Lee John J Y, Tao Ran, You Zhen, Haldipur Parthiv, Erickson Anders W, Farooq Hamza, Hendriske Liam D, Abeysundara Namal, Richman Cory M, Wang Evan Y, Das Gupta Neha, Hadley Jennifer, Batts Melissa, Mount Christopher W, Wu Xiaochong, Rasnitsyn Alex, Bailey Swneke, Cavalli Florence M G, Morrissy Sorana, Garzia Livia, Michealraj Kulandaimanuvel Antony, Visvanathan Abhi, Fong Vernon, Palotta Jonelle, Suarez Raul, Livingston Bryn G, Liu Miao, Luu Betty, Daniels Craig, Loukides James, Bendel Anne, French Pim J, Kros Johan M, Korshunov Andrey, Kool Marcel, Chico Ponce de León Fernando, Perezpeña-Diazconti Mario, Lach Boleslaw, Singh Sheila K, Leary Sarah E S, Cho Byung-Kyu, Kim Seung-Ki, Wang Kyu-Chang, Lee Ji-Yeoun, Tominaga Teiji, Weiss William A, Phillips Joanna J, Dai Shizhong, Zadeh Gelareh, Saad Ali G, Bognár László, Klekner Almos, Pollack Ian F, Hamilton Ronald L, Ra Young-Shin, Grajkowska Wieslawa A, Perek-Polnik Marta, Thompson Reid C, Kenney Anna M, Cooper Michael K, Mack Stephen C, Jabado Nada, Lupien Mathieu, Gallo Marco, Ramaswamy Vijay, Suva Mario L, Suzuki Hiromichi, Millen Kathleen J, Huang L Frank, Northcott Paul A, Taylor Michael D
Department of Laboratory Medicine and Pathobiology, University of Toronto, Toronto, Ontario, Canada.

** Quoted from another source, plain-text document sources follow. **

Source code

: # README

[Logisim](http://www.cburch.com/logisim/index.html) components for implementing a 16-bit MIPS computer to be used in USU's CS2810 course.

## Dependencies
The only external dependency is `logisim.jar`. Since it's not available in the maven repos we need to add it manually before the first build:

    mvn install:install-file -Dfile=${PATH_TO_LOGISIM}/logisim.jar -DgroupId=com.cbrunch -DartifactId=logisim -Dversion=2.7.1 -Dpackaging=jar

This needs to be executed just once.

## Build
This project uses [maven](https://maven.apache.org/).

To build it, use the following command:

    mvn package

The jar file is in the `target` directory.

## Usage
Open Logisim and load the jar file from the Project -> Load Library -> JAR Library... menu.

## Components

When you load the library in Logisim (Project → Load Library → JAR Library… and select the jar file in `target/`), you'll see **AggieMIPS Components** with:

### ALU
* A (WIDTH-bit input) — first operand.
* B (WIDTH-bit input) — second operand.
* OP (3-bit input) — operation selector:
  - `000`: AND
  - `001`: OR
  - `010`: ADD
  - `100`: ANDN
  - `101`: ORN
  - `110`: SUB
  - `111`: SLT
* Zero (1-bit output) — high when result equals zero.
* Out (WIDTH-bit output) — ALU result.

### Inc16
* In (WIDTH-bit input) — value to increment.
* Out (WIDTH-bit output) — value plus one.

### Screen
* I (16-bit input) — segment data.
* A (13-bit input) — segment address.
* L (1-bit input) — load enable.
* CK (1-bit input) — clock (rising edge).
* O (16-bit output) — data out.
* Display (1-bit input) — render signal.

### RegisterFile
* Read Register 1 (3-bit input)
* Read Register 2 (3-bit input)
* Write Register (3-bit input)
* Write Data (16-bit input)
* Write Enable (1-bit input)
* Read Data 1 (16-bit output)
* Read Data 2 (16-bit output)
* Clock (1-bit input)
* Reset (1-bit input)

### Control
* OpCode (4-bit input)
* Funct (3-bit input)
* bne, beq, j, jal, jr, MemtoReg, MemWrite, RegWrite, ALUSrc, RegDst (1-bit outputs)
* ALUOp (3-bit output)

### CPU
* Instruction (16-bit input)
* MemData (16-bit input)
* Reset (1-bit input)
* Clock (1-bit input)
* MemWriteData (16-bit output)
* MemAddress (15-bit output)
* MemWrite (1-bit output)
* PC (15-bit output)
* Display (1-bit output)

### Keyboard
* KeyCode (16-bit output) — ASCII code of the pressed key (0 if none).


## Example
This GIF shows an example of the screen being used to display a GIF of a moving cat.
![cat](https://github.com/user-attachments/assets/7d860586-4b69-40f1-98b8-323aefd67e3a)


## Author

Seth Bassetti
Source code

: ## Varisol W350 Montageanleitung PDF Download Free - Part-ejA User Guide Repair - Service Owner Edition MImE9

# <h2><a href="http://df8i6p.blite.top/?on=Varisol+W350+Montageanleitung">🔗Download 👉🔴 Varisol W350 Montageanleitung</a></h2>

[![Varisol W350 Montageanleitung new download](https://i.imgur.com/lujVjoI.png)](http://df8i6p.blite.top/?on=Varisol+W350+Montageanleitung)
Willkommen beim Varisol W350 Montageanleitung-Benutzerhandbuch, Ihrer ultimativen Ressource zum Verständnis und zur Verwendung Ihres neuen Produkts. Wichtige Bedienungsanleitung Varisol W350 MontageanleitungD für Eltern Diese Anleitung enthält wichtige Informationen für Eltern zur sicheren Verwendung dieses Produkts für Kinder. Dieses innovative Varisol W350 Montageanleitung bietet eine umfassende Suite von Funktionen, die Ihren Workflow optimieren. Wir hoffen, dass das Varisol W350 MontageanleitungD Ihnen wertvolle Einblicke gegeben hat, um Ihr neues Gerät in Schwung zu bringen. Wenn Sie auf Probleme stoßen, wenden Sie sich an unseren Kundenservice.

The Arthur and Sonia Labatt Brain Tumor Research Center, The Hospital for Sick Children, Toronto, Ontario, Canada.
Nat Genet. 2025 Jan;57(1):88-102. doi: 10.1038/s41588-024-02014-z. Epub 2025 Jan 3.
Transcription factors are frequent cancer driver genes, exhibiting noted specificity based on the precise cell of origin. We demonstrate that ZIC1 exhibits loss-of-function (LOF) somatic events in group 4 (G4) medulloblastoma through recurrent point mutations, subchromosomal deletions and mono-allelic epigenetic repression (60% of G4 medulloblastoma). In contrast, highly similar SHH medulloblastoma exhibits distinct and diametrically opposed gain-of-function mutations and copy number gains (20% of SHH medulloblastoma). Overexpression of ZIC1 suppresses the growth of group 3 medulloblastoma models, whereas it promotes the proliferation of SHH medulloblastoma precursor cells. SHH medulloblastoma ZIC1 mutants show increased activity versus wild-type ZIC1, whereas G4 medulloblastoma ZIC1 mutants exhibit LOF phenotypes. Distinct ZIC1 mutations affect cells of the rhombic lip in diametrically opposed ways, suggesting that ZIC1 is a critical developmental transcriptional regulator in both the normal and transformed rhombic lip and identifying ZIC1 as an exquisitely context-dependent driver gene in medulloblastoma.
转录因子是常见的癌症驱动基因,基于精确的起源细胞表现出显著的特异性。我们证明,ZIC1在4组(G4)髓母细胞瘤中通过复发性点突变、亚染色体缺失和单等位基因表观遗传抑制(占G4髓母细胞瘤的60%)表现出功能丧失(LOF)体细胞事件。相比之下,高度相似的SHH髓母细胞瘤表现出截然不同且完全相反的功能获得性突变和拷贝数增加(占SHH髓母细胞瘤的20%)。ZIC1的过表达抑制3组髓母细胞瘤模型的生长,而促进SHH髓母细胞瘤前体细胞的增殖。SHH髓母细胞瘤ZIC1突变体相对于野生型ZIC1显示出活性增加,而G4髓母细胞瘤ZIC1突变体表现出LOF表型。不同的ZIC1突变以完全相反的方式影响菱唇细胞,这表明ZIC1在正常和转化的菱唇中都是关键的发育转录调节因子,并将ZIC1鉴定为髓母细胞瘤中一个高度依赖背景的驱动基因。